Il fotografo con il suo lavoro presenta giocoforza una parte infinitamente piccola rispetto a quanto succede quotidianamente nel mondo, e tuttavia esso risulta estremamente importante per rendere il notevole impatto emotivo e morale che possono trasmettere anche pochi scatti.
Stupenda, ad esempio, la serie di foto su Madre Teresa di Calcutta. Io prenderei come messaggio emblematico quella dove lei stringe al grembo un bambino. Se una foto può essere di aiuto a tutti quelli che hanno nelle loro mani il destino del mondo, io suggerirei di partire da questo scatto. Oggi abbiamo bisogno di persone che uniscano e non dividano. Di gente che trasmetta amore e non odio. Gli scatti esposti e pubblicati nel catalogo non sono stati commissionati ma scelti personalmente da Raghu Rai. Avevo chiesto al Maestro indiano almeno una foto di Madre Teresa, poi l'invito ricevuto dal Vaticano per partecipare alla canonizzazione di questa straordinaria creatura, evidentemente, lo ha fatto propendere per una serie di scatti a lei dedicati.
Lo spirito del “Premio Werner Bischof”, rappresentato da quel flauto che un bambino solitario suonava lungo i percorsi delle Ande peruviane, e che fu uno degli ultimi scatti del grande fotografo svizzero (pubblicato dopo che un incidente stradale gli aveva tolto la vita) ben si addice all'assegnazione di esso al fotografo indiano.
La comunità di Zungoli, per aver avuto e condiviso questo grande privilegio di ospitare Raghu Rai, certamente avrà aggiunto un tassello importante a un progetto artistico e culturale negli anni a seguire.
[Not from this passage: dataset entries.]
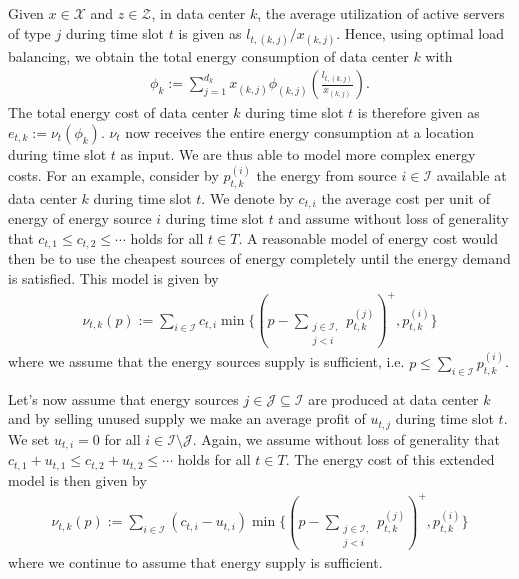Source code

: Given $x \in \mathcal{X}$ and $z \in \mathcal{Z}$, in data center $k$, the average utilization of active servers of type $j$ during time slot $t$ is given as $l_{t,(k,j)} / x_{(k,j)}$. Hence, using optimal load balancing, we obtain the total energy consumption of data center $k$ with \begin{align*}
    \phi_k := \sum_{j=1}^{d_k} x_{(k,j)} \phi_{(k,j)}\left(\frac{l_{t,(k,j)}}{x_{(k,j)}}\right).
\end{align*} The total energy cost of data center $k$ during time slot $t$ is therefore given as $e_{t,k} := \nu_t(\phi_k)$. $\nu_t$ now receives the entire energy consumption at a location during time slot $t$ as input. We are thus able to model more complex energy costs. For an example, consider by $p_{t,k}^{(i)}$ the energy from source $i \in \mathcal{I}$ available at data center $k$ during time slot $t$. We denote by $c_{t,i}$ the average cost per unit of energy of energy source $i$ during time slot $t$ and assume without loss of generality that $c_{t,1} \leq c_{t,2} \leq \cdots$ holds for all $t \in T$. A reasonable model of energy cost would then be to use the cheapest sources of energy completely until the energy demand is satisfied. This model is given by \begin{align*}
    \nu_{t,k}(p) := \sum_{i \in \mathcal{I}} c_{t,i} \min\{(p - \sum_{\substack{j \in \mathcal{I}, \\ j < i}} p_{t,k}^{(j)})^+, p_{t,k}^{(i)}\}
\end{align*} where we assume that the energy sources supply is sufficient, i.e. $p \leq \sum_{i \in \mathcal{I}} p_{t,k}^{(i)}$.

Let's now assume that energy sources $j \in \mathcal{J} \subseteq \mathcal{I}$ are produced at data center $k$ and by selling unused supply we make an average profit of $u_{t,j}$ during time slot $t$. We set $u_{t,i} = 0$ for all $i \in \mathcal{I} \setminus \mathcal{J}$. Again, we assume without loss of generality that $c_{t,1} + u_{t,1} \leq c_{t,2} + u_{t,2} \leq \cdots$ holds for all $t \in T$. The energy cost of this extended model is then given by \begin{align*}
    \nu_{t,k}(p) := \sum_{i \in \mathcal{I}} (c_{t,i} - u_{t,i}) \min\{(p - \sum_{\substack{j \in \mathcal{I}, \\ j < i}} p_{t,k}^{(j)})^+, p_{t,k}^{(i)}\}
\end{align*} where we continue to assume that energy supply is sufficient.

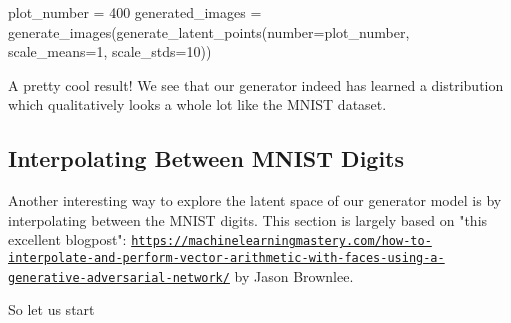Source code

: \documentclass[%
oneside,                 %
final,                   %
10pt]{article}
\begin{document}
\bpycod
plot_number = 400
generated_images = generate_images(generate_latent_points(number=plot_number,
                                                          scale_means=1,
                                                          scale_stds=10))

\epycod

A pretty cool result! We see that our generator indeed has learned a
distribution which qualitatively looks a whole lot like the MNIST dataset.

\subsection{Interpolating Between MNIST Digits}
Another interesting way to explore the latent space of our generator model is by
interpolating between the MNIST digits. This section is largely based on
"this excellent blogpost": \href{{https://machinelearningmastery.com/how-to-interpolate-and-perform-vector-arithmetic-with-faces-using-a-generative-adversarial-network/}}{\nolinkurl{https://machinelearningmastery.com/how-to-interpolate-and-perform-vector-arithmetic-with-faces-using-a-generative-adversarial-network/}}
by Jason Brownlee.

So let us start


\end{document}
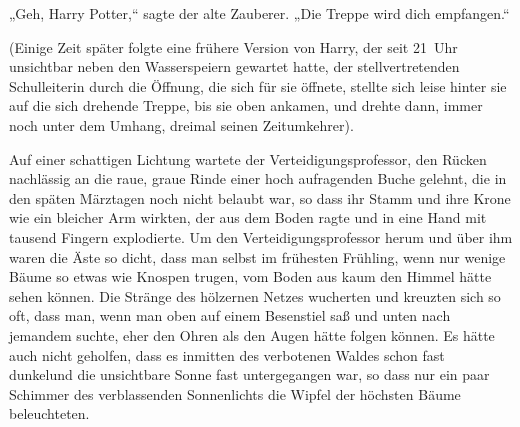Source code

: „Geh, Harry Potter,“ sagte der alte Zauberer. „Die Treppe wird dich empfangen.“

(Einige Zeit später folgte eine frühere Version von Harry, der seit 21~Uhr unsichtbar neben den Wasserspeiern gewartet hatte, der stellvertretenden Schulleiterin durch die Öffnung, die sich für sie öffnete, stellte sich leise hinter sie auf die sich drehende Treppe, bis sie oben ankamen, und drehte dann, immer noch unter dem Umhang, dreimal seinen Zeitumkehrer).


Auf einer schattigen Lichtung wartete der Verteidigungsprofessor, den Rücken nachlässig an die raue, graue Rinde einer hoch aufragenden Buche gelehnt, die in den späten Märztagen noch nicht belaubt war, so dass ihr Stamm und ihre Krone wie ein bleicher Arm wirkten, der aus dem Boden ragte und in eine Hand mit tausend Fingern explodierte. Um den Verteidigungsprofessor herum und über ihm waren die Äste so dicht, dass man selbst im frühesten Frühling, wenn nur wenige Bäume so etwas wie Knospen trugen, vom Boden aus kaum den Himmel hätte sehen können. Die Stränge des hölzernen Netzes wucherten und kreuzten sich so oft, dass man, wenn man oben auf einem Besenstiel saß und unten nach jemandem suchte, eher den Ohren als den Augen hätte folgen können. Es hätte auch nicht geholfen, dass es inmitten des verbotenen Waldes schon fast dunkelund die unsichtbare Sonne fast untergegangen war, so dass nur ein paar Schimmer des verblassenden Sonnenlichts die Wipfel der höchsten Bäume beleuchteten.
Proprio al sindaco di Zungoli Paolo Caruso voglio rivolgere un ringraziamento speciale, che dedico anche a Raimondo Bultrini, corrispondente dall'Asia di "La Repubblica", a Paolo Speranza, direttore di “Quaderni di Cinemasud”, e a tutti gli altri che, ciascuno per la propria parte, hanno contribuito all'esito positivo dell' evento.